Quinta-Feira - 12/12/2013
Por TJ-SC
A 1ª Câmara de Direito Civil do TJ deu provimento
ao recurso de um casal que pleiteava a adoção de um jovem já falecido
em acidente de carro. O casal ajuizou a ação com a intenção de,
posteriormente, receber o seguro DPVAT; para isso, era necessário
proceder à adoção.
Os apelantes trouxeram aos autos documentação que comprova o exercício
do poder familiar, como mensalidades de colégio, certidão de batismo em
seus nomes e fotos. A desembargadora substituta Denise de Souza Luiz
Francoski, relatora da matéria, ressaltou a importância da
flexibilização das normas para irem ao encontro dos “anseios sociais”.
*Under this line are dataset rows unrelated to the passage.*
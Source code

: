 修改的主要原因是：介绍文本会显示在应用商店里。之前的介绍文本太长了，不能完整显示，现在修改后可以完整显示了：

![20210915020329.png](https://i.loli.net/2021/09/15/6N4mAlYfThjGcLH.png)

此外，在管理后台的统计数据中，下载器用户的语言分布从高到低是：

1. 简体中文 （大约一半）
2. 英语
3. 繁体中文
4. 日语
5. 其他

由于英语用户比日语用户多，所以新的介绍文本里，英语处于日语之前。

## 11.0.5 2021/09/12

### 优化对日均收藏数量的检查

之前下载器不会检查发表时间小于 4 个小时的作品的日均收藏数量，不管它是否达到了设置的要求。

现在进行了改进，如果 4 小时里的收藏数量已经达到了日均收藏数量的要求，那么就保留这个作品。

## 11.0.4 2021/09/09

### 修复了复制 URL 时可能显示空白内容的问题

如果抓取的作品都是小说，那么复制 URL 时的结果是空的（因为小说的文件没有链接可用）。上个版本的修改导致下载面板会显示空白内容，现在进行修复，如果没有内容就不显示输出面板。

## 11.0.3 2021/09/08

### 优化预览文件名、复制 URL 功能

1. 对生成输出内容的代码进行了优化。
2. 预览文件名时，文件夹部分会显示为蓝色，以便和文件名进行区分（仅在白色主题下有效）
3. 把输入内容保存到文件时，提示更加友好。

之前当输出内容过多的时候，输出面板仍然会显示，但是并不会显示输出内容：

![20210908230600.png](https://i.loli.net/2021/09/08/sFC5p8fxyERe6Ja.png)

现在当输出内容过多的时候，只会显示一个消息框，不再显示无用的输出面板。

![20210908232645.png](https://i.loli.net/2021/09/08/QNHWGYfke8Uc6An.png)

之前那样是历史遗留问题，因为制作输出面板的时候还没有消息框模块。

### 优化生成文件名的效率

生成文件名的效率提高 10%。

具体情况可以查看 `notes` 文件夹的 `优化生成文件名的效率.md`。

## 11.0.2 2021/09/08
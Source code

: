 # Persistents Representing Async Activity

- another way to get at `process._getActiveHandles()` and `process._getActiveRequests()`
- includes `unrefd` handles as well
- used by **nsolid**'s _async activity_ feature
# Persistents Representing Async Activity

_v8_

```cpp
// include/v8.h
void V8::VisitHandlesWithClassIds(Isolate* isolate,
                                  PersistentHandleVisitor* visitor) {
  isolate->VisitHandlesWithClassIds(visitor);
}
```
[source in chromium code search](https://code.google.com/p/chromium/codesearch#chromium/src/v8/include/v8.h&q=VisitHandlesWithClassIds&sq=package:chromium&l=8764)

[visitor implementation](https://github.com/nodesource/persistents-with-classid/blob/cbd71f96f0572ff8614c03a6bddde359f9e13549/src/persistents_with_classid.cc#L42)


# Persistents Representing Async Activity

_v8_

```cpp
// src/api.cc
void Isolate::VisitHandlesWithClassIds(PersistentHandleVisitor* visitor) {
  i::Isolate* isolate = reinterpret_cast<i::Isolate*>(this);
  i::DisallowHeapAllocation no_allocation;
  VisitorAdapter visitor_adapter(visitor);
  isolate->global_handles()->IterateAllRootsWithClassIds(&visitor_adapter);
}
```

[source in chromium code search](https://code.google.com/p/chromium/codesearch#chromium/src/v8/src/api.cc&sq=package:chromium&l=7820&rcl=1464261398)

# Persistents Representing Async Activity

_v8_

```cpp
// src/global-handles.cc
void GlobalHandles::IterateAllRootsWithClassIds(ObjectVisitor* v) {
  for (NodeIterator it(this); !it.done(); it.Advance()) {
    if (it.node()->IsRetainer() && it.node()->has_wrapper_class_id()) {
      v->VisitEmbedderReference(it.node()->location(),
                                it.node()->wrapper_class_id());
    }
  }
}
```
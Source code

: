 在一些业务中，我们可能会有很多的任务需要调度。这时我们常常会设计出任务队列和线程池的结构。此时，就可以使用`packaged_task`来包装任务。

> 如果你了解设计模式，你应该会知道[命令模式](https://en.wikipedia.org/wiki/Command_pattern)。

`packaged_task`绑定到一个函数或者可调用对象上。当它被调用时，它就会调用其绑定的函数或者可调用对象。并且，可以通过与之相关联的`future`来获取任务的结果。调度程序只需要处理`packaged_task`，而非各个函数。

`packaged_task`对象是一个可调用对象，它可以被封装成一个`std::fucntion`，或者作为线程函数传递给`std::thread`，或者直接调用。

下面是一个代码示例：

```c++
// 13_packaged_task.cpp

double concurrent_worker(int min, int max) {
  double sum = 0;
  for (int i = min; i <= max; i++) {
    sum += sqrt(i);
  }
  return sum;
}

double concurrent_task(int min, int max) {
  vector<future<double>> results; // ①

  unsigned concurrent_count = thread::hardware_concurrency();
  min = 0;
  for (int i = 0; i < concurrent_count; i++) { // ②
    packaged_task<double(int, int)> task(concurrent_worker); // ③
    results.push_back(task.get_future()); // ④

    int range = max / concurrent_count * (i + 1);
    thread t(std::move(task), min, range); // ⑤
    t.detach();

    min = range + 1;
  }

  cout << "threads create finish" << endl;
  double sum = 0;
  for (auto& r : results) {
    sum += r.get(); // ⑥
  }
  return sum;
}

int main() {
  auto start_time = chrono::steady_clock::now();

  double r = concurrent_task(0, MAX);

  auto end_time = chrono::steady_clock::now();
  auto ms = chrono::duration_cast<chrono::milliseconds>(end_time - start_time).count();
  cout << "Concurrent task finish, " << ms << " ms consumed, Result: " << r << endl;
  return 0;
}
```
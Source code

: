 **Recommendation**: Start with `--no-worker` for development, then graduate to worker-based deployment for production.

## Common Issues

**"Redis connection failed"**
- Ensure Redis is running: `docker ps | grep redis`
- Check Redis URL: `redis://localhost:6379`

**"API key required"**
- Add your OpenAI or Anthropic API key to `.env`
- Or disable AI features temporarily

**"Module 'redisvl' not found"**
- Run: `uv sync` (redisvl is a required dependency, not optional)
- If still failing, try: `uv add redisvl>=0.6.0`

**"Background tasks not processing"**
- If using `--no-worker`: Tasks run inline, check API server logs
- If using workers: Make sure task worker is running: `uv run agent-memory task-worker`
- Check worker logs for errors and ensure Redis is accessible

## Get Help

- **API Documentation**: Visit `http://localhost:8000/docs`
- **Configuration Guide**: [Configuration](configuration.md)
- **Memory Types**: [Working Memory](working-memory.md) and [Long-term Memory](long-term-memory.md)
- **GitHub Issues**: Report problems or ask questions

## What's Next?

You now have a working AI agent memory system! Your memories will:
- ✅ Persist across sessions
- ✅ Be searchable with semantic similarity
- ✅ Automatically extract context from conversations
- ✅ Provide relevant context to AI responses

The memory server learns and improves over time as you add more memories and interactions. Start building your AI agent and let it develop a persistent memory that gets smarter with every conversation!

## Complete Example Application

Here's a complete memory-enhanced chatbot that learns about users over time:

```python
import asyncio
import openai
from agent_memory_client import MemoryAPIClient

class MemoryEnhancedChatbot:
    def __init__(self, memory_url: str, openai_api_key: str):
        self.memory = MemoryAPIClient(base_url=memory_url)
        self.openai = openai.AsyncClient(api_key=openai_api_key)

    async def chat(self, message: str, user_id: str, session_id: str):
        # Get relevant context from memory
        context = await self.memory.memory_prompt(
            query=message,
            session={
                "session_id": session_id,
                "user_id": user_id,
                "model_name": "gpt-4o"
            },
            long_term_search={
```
Ela destacou que a adoção 'post mortem' não traz nenhum prejuízo ao
adotado, maior de idade; que não houve manifestação contrária da mãe
biológica; e que os apelantes, pessoas sem muitas posses, comprovaram
ter relação de pais e filho com o jovem, inclusive arcaram com despesas
funerárias, razões pelas quais o pleito deve ser julgado procedente. A
decisão foi unânime (Apelação Cível n. 2013.047022-1).